#### Aim of the task:
Retype the line containing "the raid on" and each later line through the end of the listing, exactly as written, with no other lines.

#### Entries shown:
'''
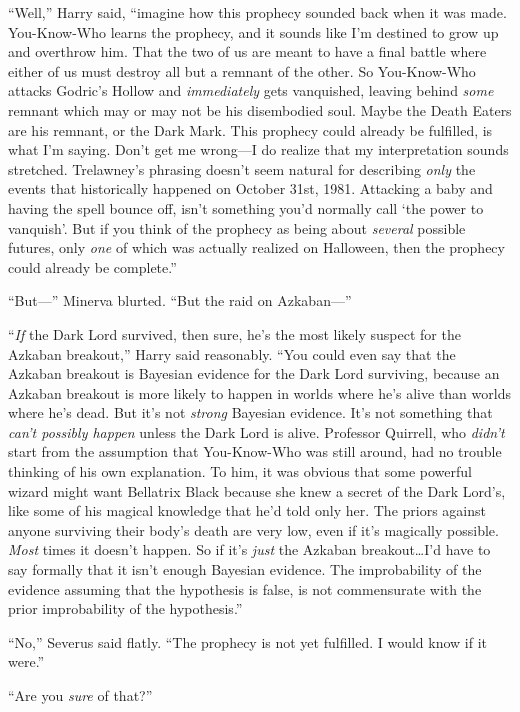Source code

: “Well,” Harry said, “imagine how this prophecy sounded back when it was made. You-Know-Who learns the prophecy, and it sounds like I’m destined to grow up and overthrow him. That the two of us are meant to have a final battle where either of us must destroy all but a remnant of the other. So You-Know-Who attacks Godric’s Hollow and \emph{immediately} gets vanquished, leaving behind \emph{some} remnant which may or may not be his disembodied soul. Maybe the Death Eaters are his remnant, or the Dark Mark. This prophecy could already be fulfilled, is what I’m saying. Don’t get me wrong—I do realize that my interpretation sounds stretched. Trelawney’s phrasing doesn’t seem natural for describing \emph{only} the events that historically happened on October 31st, 1981. Attacking a baby and having the spell bounce off, isn’t something you’d normally call ‘the power to vanquish’. But if you think of the prophecy as being about \emph{several} possible futures, only \emph{one} of which was actually realized on Halloween, then the prophecy could already be complete.”

“But—” Minerva blurted. “But the raid on Azkaban—”

“\emph{If} the Dark Lord survived, then sure, he’s the most likely suspect for the Azkaban breakout,” Harry said reasonably. “You could even say that the Azkaban breakout is Bayesian evidence for the Dark Lord surviving, because an Azkaban breakout is more likely to happen in worlds where he’s alive than worlds where he’s dead. But it’s not \emph{strong} Bayesian evidence. It’s not something that \emph{can’t possibly happen} unless the Dark Lord is alive. Professor Quirrell, who \emph{didn’t} start from the assumption that You-Know-Who was still around, had no trouble thinking of his own explanation. To him, it was obvious that some powerful wizard might want Bellatrix Black because she knew a secret of the Dark Lord’s, like some of his magical knowledge that he’d told only her. The priors against anyone surviving their body’s death are very low, even if it’s magically possible. \emph{Most} times it doesn’t happen. So if it’s \emph{just} the Azkaban breakout…I’d have to say formally that it isn’t enough Bayesian evidence. The improbability of the evidence assuming that the hypothesis is false, is not commensurate with the prior improbability of the hypothesis.”

“No,” Severus said flatly. “The prophecy is not yet fulfilled. I would know if it were.”

“Are you \emph{sure} of that?”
'''
#### Solution to this problem:
“But—” Minerva blurted. “But the raid on Azkaban—”

“\emph{If} the Dark Lord survived, then sure, he’s the most likely suspect for the Azkaban breakout,” Harry said reasonably. “You could even say that the Azkaban breakout is Bayesian evidence for the Dark Lord surviving, because an Azkaban breakout is more likely to happen in worlds where he’s alive than worlds where he’s dead. But it’s not \emph{strong} Bayesian evidence. It’s not something that \emph{can’t possibly happen} unless the Dark Lord is alive. Professor Quirrell, who \emph{didn’t} start from the assumption that You-Know-Who was still around, had no trouble thinking of his own explanation. To him, it was obvious that some powerful wizard might want Bellatrix Black because she knew a secret of the Dark Lord’s, like some of his magical knowledge that he’d told only her. The priors against anyone surviving their body’s death are very low, even if it’s magically possible. \emph{Most} times it doesn’t happen. So if it’s \emph{just} the Azkaban breakout…I’d have to say formally that it isn’t enough Bayesian evidence. The improbability of the evidence assuming that the hypothesis is false, is not commensurate with the prior improbability of the hypothesis.”

“No,” Severus said flatly. “The prophecy is not yet fulfilled. I would know if it were.”

“Are you \emph{sure} of that?”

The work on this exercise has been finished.